Another example was initiated last month when the California Department of Transportation (Caltrans) and the California Integrated Waste Management Board entered into an interagency agreement to research and provide demonstration projects for use of compost and cocompost (biosolids) in erosion control applications. "We believe there is tremendous potential for using recycled organic materials in erosion control, revegetation and landscape projects. Caltrans will soon issue a Request for Proposal to public and private entities for this project," notes John Haynes, the state's Transportation Erosion Specialist.
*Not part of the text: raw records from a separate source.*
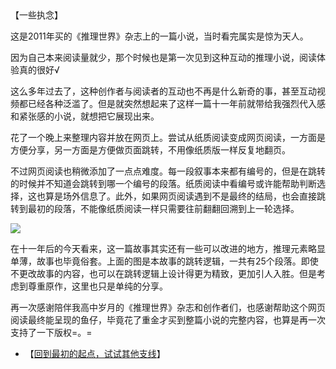 <div id="navifation" class='headbar'>
    <iframe id='head' align="center" width="100%" height="160" src=""  frameborder="no" border="0" marginwidth="0" marginheight="px" scrolling="no"></iframe>
</div>
<style>
    .headbar{text-align:center;}
    .iframe{margin:0 auto;}
</style>
<script>
    var oDiv = document.getElementById('head');
    oDiv.style.position = 'fixed'; oDiv.style.top = '0px'; oDiv.style.left = '0px';
    document.title="众里寻她千百度";
    document.querySelector("body > div > h1 > a").innerHTML=''
</script>
<br><br>

【一些执念】

这是2011年买的《推理世界》杂志上的一篇小说，当时看完属实是惊为天人。

因为自己本来阅读量就少，那个时候也是第一次见到这种互动的推理小说，阅读体验真的很好√

这么多年过去了，这种创作者与阅读者的互动也不再是什么新奇的事，甚至互动视频都已经各种泛滥了。但是就突然想起来了这样一篇十一年前就带给我强烈代入感和紧张感的小说，就想把它展现出来。

花了一个晚上来整理内容并放在网页上。尝试从纸质阅读变成网页阅读，一方面是方便分享，另一方面是方便做页面跳转，不用像纸质版一样反复地翻页。

不过网页阅读也稍微添加了一点点难度。每一段叙事本来都有编号的，但是在跳转的时候并不知道会跳转到哪一个编号的段落。纸质阅读中看编号或许能帮助判断选择，这也算是场外信息了。此外，如果网页阅读遇到不是最终的结局，也会直接跳转到最初的段落，不能像纸质阅读一样只需要往前翻翻回溯到上一轮选择。

<img src='图2.PNG'>

在十一年后的今天看来，这一篇故事其实还有一些可以改进的地方，推理元素略显单薄，故事也毕竟俗套。上面的图是本故事的跳转逻辑，一共有25个段落。即使不更改故事的内容，也可以在跳转逻辑上设计得更为精致，更加引人入胜。但是考虑到尊重原作，这里也只是单纯的分享。

再一次感谢陪伴我高中岁月的《推理世界》杂志和创作者们，也感谢帮助这个网页阅读最终能呈现的鱼仔，毕竟花了重金才买到整篇小说的完整内容，也算是再一次支持了一下版权=。=


* 【[回到最初的起点，试试其他支线](1)】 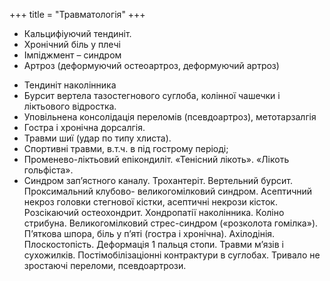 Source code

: +++
title = "Травматологія"
+++

- Кальцифіуючий тендиніт.
- Хронічний біль у плечі 
- Імпіджмент – синдром
- Артроз (деформуючий остеоартроз, деформуючий артроз)
<!--more-->
- Тендиніт наколінника
- Бурсит вертела тазостегнового суглоба, колінної чашечки і ліктьового відростка.
- Уповільнена консолідація переломів (псевдоартроз), метотарзалгія
- Гостра і хронічна дорсалгія.
- Травми шиї (удар по типу хлиста).
- Спортивні травми, в.т.ч. в під гострому періоді;
- Променево-ліктьовий епікондиліт. «Тенісний лікоть». «Лікоть гольфіста».
- Синдром зап’ястного каналу. Трохантеріт. Вертельний бурсит. Проксимальний клубово- великогомілковий синдром.
Асептичний некроз головки стегнової кістки, асептичні некрози кісток.
Розсікаючий остеохондрит. Хондропатії наколінника. Коліно стрибуна.
Великогомілковий стрес-синдром («розколота гомілка»).
П’яткова шпора, біль у п’яті (гостра і хронічна).
Ахілодінія. Плоскостопість. Деформація 1 пальця стопи.
Травми м’язів і сухожилків. Постімобілізаціонні контрактури в суглобах.
Тривало не зростаючі переломи, псевдоартрози.

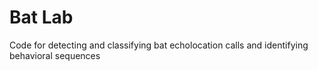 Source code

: # Bat Lab 

Code for detecting and classifying bat echolocation calls and identifying behavioral sequences
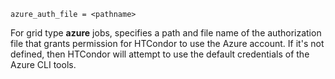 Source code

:     azure_auth_file = <pathname>

For grid type **azure** jobs, specifies a path and file name of the
authorization file that grants permission for HTCondor to use the Azure
account. If it's not defined, then HTCondor will attempt to use the
default credentials of the Azure CLI tools.
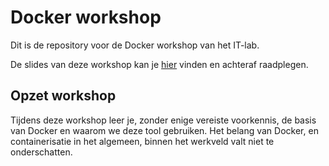 # Docker workshop

Dit is de repository voor de Docker workshop van het IT-lab. 

De slides van deze workshop kan je [hier](https://hogent-it-lab.github.io/docker-workshop/slides
) vinden en achteraf raadplegen.

## Opzet workshop
Tijdens deze workshop leer je, zonder enige vereiste voorkennis, de basis van Docker en waarom we deze tool gebruiken. Het belang van Docker, en containerisatie in het algemeen, binnen het werkveld valt niet te onderschatten.


<!-- TO DO: see if we can remove the need to append /slides (the name of the markdown/pdf) at the end of the URL --> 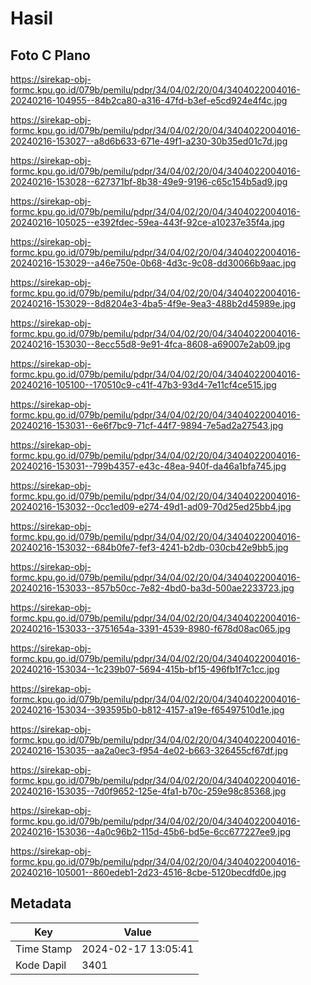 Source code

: # Hasil

## Foto C Plano

https://sirekap-obj-formc.kpu.go.id/079b/pemilu/pdpr/34/04/02/20/04/3404022004016-20240216-104955--84b2ca80-a316-47fd-b3ef-e5cd924e4f4c.jpg

https://sirekap-obj-formc.kpu.go.id/079b/pemilu/pdpr/34/04/02/20/04/3404022004016-20240216-153027--a8d6b633-671e-49f1-a230-30b35ed01c7d.jpg

https://sirekap-obj-formc.kpu.go.id/079b/pemilu/pdpr/34/04/02/20/04/3404022004016-20240216-153028--627371bf-8b38-49e9-9196-c65c154b5ad9.jpg

https://sirekap-obj-formc.kpu.go.id/079b/pemilu/pdpr/34/04/02/20/04/3404022004016-20240216-105025--e392fdec-59ea-443f-92ce-a10237e35f4a.jpg

https://sirekap-obj-formc.kpu.go.id/079b/pemilu/pdpr/34/04/02/20/04/3404022004016-20240216-153029--a46e750e-0b68-4d3c-9c08-dd30066b9aac.jpg

https://sirekap-obj-formc.kpu.go.id/079b/pemilu/pdpr/34/04/02/20/04/3404022004016-20240216-153029--8d8204e3-4ba5-4f9e-9ea3-488b2d45989e.jpg

https://sirekap-obj-formc.kpu.go.id/079b/pemilu/pdpr/34/04/02/20/04/3404022004016-20240216-153030--8ecc55d8-9e91-4fca-8608-a69007e2ab09.jpg

https://sirekap-obj-formc.kpu.go.id/079b/pemilu/pdpr/34/04/02/20/04/3404022004016-20240216-105100--170510c9-c41f-47b3-93d4-7e11cf4ce515.jpg

https://sirekap-obj-formc.kpu.go.id/079b/pemilu/pdpr/34/04/02/20/04/3404022004016-20240216-153031--6e6f7bc9-71cf-44f7-9894-7e5ad2a27543.jpg

https://sirekap-obj-formc.kpu.go.id/079b/pemilu/pdpr/34/04/02/20/04/3404022004016-20240216-153031--799b4357-e43c-48ea-940f-da46a1bfa745.jpg

https://sirekap-obj-formc.kpu.go.id/079b/pemilu/pdpr/34/04/02/20/04/3404022004016-20240216-153032--0cc1ed09-e274-49d1-ad09-70d25ed25bb4.jpg

https://sirekap-obj-formc.kpu.go.id/079b/pemilu/pdpr/34/04/02/20/04/3404022004016-20240216-153032--684b0fe7-fef3-4241-b2db-030cb42e9bb5.jpg

https://sirekap-obj-formc.kpu.go.id/079b/pemilu/pdpr/34/04/02/20/04/3404022004016-20240216-153033--857b50cc-7e82-4bd0-ba3d-500ae2233723.jpg

https://sirekap-obj-formc.kpu.go.id/079b/pemilu/pdpr/34/04/02/20/04/3404022004016-20240216-153033--3751654a-3391-4539-8980-f678d08ac065.jpg

https://sirekap-obj-formc.kpu.go.id/079b/pemilu/pdpr/34/04/02/20/04/3404022004016-20240216-153034--1c239b07-5694-415b-bf15-496fb1f7c1cc.jpg

https://sirekap-obj-formc.kpu.go.id/079b/pemilu/pdpr/34/04/02/20/04/3404022004016-20240216-153034--393595b0-b812-4157-a19e-f65497510d1e.jpg

https://sirekap-obj-formc.kpu.go.id/079b/pemilu/pdpr/34/04/02/20/04/3404022004016-20240216-153035--aa2a0ec3-f954-4e02-b663-326455cf67df.jpg

https://sirekap-obj-formc.kpu.go.id/079b/pemilu/pdpr/34/04/02/20/04/3404022004016-20240216-153035--7d0f9652-125e-4fa1-b70c-259e98c85368.jpg

https://sirekap-obj-formc.kpu.go.id/079b/pemilu/pdpr/34/04/02/20/04/3404022004016-20240216-153036--4a0c96b2-115d-45b6-bd5e-6cc677227ee9.jpg

https://sirekap-obj-formc.kpu.go.id/079b/pemilu/pdpr/34/04/02/20/04/3404022004016-20240216-105001--860edeb1-2d23-4516-8cbe-5120becdfd0e.jpg


## Metadata

| Key        | Value               |
| ---------- | ------------------- |
| Time Stamp | 2024-02-17 13:05:41 |
| Kode Dapil | 3401                |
Another interagency agreement which also occurred in August - this one at the federal level -- involved the EPA's Office of Wastewater and Enforcement and the USDA's Agricultural Research Service. The goal is to launch a cooperative effort to promote "holistic management of recyclable organic and inorganic resources." The Agreement provides for a series of activities "that will foster and improve sustainable use of these by-products in agriculture and to maximize beneficial impacts of their use in watersheds," explains John Walker of the EPA. As you read this issue of BioCycle, you'll find many other private-public and private-private examples of how the right connections are being made. A company called Biofine, Inc. is building a new plant in Glens Falls, New York to process papermill sludge into a marketable product, the result of an initiative by the state's Energy Research and Development Authority. A new EcoComplex in New Jersey -whose partners include public and private agencies, a county and NASA -hopes to spawn commercial ventures in plastics recycling, food processing residuals recovery and bioremediation.

As related in last month's editorial about organics and materials recycling in Maine, success comes from "finding the common ground among diverse participants - to work through areas of conflict and find the win-win solutions." As the right connections are aggressively achieved, recyclers and composters will be savoring those win-win deals.